The ban on smoking in public buildings applies universally of course, even to Anglo American Tobacco headquarters, and a lot of show is about how the company’s employees subvert the restriction – being a tobacco company, they assume that they are essentially above the law. Jerry the MD is certainly going to smoke just wherever he wants – and he insists that all his staff smoke their full quota of cigarettes every week.  The headquarters building has a Pocahontas Memorial Garden – you knew that Pocahontas was an Indian princess, of course, but did you know that she married a Virginian tobacco planter called John Rolfe, the first interracial marriage in North America?

It’s an interesting plot twist that the company staff revere the native American Pocahontas, but are prejudiced when they learn that Carol herself is a quarter Indian.   Her mother was half Pawnee, and she passed on a lot of her wisdom and folk-law to her daughter.

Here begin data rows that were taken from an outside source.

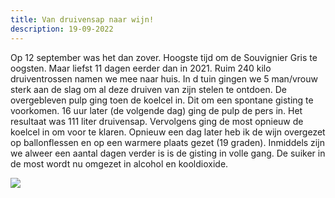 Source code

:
 ```yaml
---
title: Van druivensap naar wijn!
description: 19-09-2022
---
```

O﻿p 12 september was het dan zover. Hoogste tijd om de Souvignier Gris te oogsten. Maar liefst 11 dagen eerder dan in 2021. Ruim 240 kilo druiventrossen namen we mee naar huis. In d tuin gingen we 5 man/vrouw sterk aan de slag om al deze druiven van zijn stelen te ontdoen. De overgebleven pulp ging toen de koelcel in. Dit om een spontane gisting te voorkomen. 16 uur later (de volgende dag) ging de pulp de pers in. Het resultaat was 111 liter druivensap. Vervolgens ging de most opnieuw de koelcel in om voor te klaren. Opnieuw een dag later heb ik de wijn overgezet op ballonflessen en op een warmere plaats gezet (19 graden). Inmiddels zijn we alweer een aantal dagen verder is is de gisting in volle gang. De suiker in de most wordt nu omgezet in alcohol en kooldioxide.

![](/img/2022-09-19-gisting-souvignier-gris.jpg) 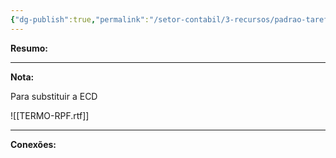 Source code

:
 ```yaml
---
{"dg-publish":true,"permalink":"/setor-contabil/3-recursos/padrao-tarefas/ecd-e-ecf/","dgPassFrontmatter":true,"created":"2025-07-01T11:50:08.229-03:00","updated":"2025-07-15T14:08:34.927-03:00"}
---
```


**Resumo:** 


---

**Nota:**

Para substituir a ECD

![[TERMO-RPF.rtf]]


---

**Conexões:** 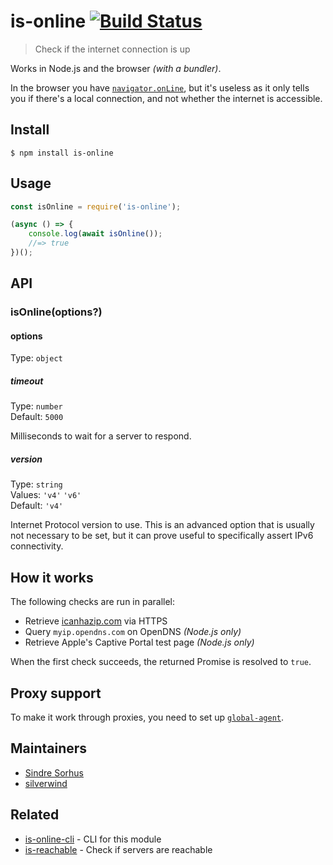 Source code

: # is-online [![Build Status](https://travis-ci.com/sindresorhus/is-online.svg?branch=master)](https://travis-ci.com/github/sindresorhus/is-online)

> Check if the internet connection is up

Works in Node.js and the browser *(with a bundler)*.

In the browser you have [`navigator.onLine`](https://developer.mozilla.org/en-US/docs/Web/API/NavigatorOnLine.onLine), but it's useless as it only tells you if there's a local connection, and not whether the internet is accessible.

## Install

```
$ npm install is-online
```

## Usage

```js
const isOnline = require('is-online');

(async () => {
	console.log(await isOnline());
	//=> true
})();
```

## API

### isOnline(options?)

#### options

Type: `object`

##### timeout

Type: `number`\
Default: `5000`

Milliseconds to wait for a server to respond.

##### version

Type: `string`\
Values: `'v4'` `'v6'`\
Default: `'v4'`

Internet Protocol version to use. This is an advanced option that is usually not necessary to be set, but it can prove useful to specifically assert IPv6 connectivity.

## How it works

The following checks are run in parallel:

- Retrieve [icanhazip.com](https://github.com/major/icanhaz) via HTTPS
- Query `myip.opendns.com` on OpenDNS *(Node.js only)*
- Retrieve Apple's Captive Portal test page *(Node.js only)*

When the first check succeeds, the returned Promise is resolved to `true`.

## Proxy support

To make it work through proxies, you need to set up [`global-agent`](https://github.com/gajus/global-agent).

## Maintainers

- [Sindre Sorhus](https://github.com/sindresorhus)
- [silverwind](https://github.com/silverwind)

## Related

- [is-online-cli](https://github.com/sindresorhus/is-online-cli) - CLI for this module
- [is-reachable](https://github.com/sindresorhus/is-reachable) - Check if servers are reachable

Goodfellow plays the mother too, in yet another voice, dimly lit in a red light as she talks about Pawnee customs and their use of tobacco for ceremonial purposes.

Her mother impresses on Carol the importance of natural products, of using menstrual cloths – "to let the blood flow unhindered" instead of tampons. She is horrified that the European settlers took tobacco as a commercial product, for profit, when the native Pawnee used it as a ceremonial and religious sacrament. The Pawnee tribe are from Nebraska and the Great Plains, and their mythology allowed them to see themselves as ‘the children of the stars’.   Very New Age. The author neglected to mention that they also practiced child sacrifice.

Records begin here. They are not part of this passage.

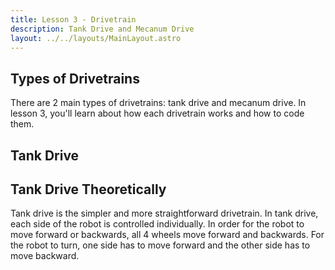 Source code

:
 ```yaml
---
title: Lesson 3 - Drivetrain
description: Tank Drive and Mecanum Drive
layout: ../../layouts/MainLayout.astro
---
```


## Types of Drivetrains
There are 2 main types of drivetrains: tank drive and mecanum drive. In lesson 3, you'll learn about how each drivetrain works and how to code them.


## Tank Drive
## Tank Drive Theoretically
Tank drive is the simpler and more straightforward drivetrain. In tank drive, each side of the robot is controlled individually. In order for the robot to move forward or backwards, all 4 wheels move forward and backwards. For the robot to turn, one side has to move forward and the other side has to move backward.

Carol gets pregnant (by Jerry – Ugh!)    Suddenly she has greater responsibilities than merely consuming her weekly quota of tobacco. She stops smoking, deviant behaviour seriously threatening her position within the company – these people make North Korea look liberal – and she spends a lot of time curled up in an enormous leather armchair to one side of the stage. In a long, powerful segment near the end, Goodfellow wrapped the chair’s woollen throw around her head and upper body, like a cloak with a cowl, and standing on the chair, looming tall over the audience, she became the Spirit of Tobacco.

This was beautifully and movingly done; Goodfellow’s voice becoming deeper and her delivery slower, to a background of drumming and chanting – the sound swelling and fading as she intoned the words – accusing and warning us.   We have not had our lands stolen, we have not been herded into stinking reservations, we have not suffered the catastrophe of the Native Americans – but we believe that we are free, and this is our greatest disaster, to believe in our freedom in the face of the power of advertising, market forces and the multinational corporations. 

Strong stuff, working on many levels. It’s a naïve and simplistic take on some complex issues – but then a lot of the potency of great myths and traditions is that they are naive and simplistic. Therein lies their charm – and their power. As always with a Jonathan Brown piece, we were left with a lot to think about. My fellow audience members were still animatedly discussing the meaning of what they’d seen as they walked off into the night. We’d also experienced a tremendously versatile performance by an immensely talented actress. Kate Goodfellow brought the material to life brilliantly – I shall watch out for her in future productions.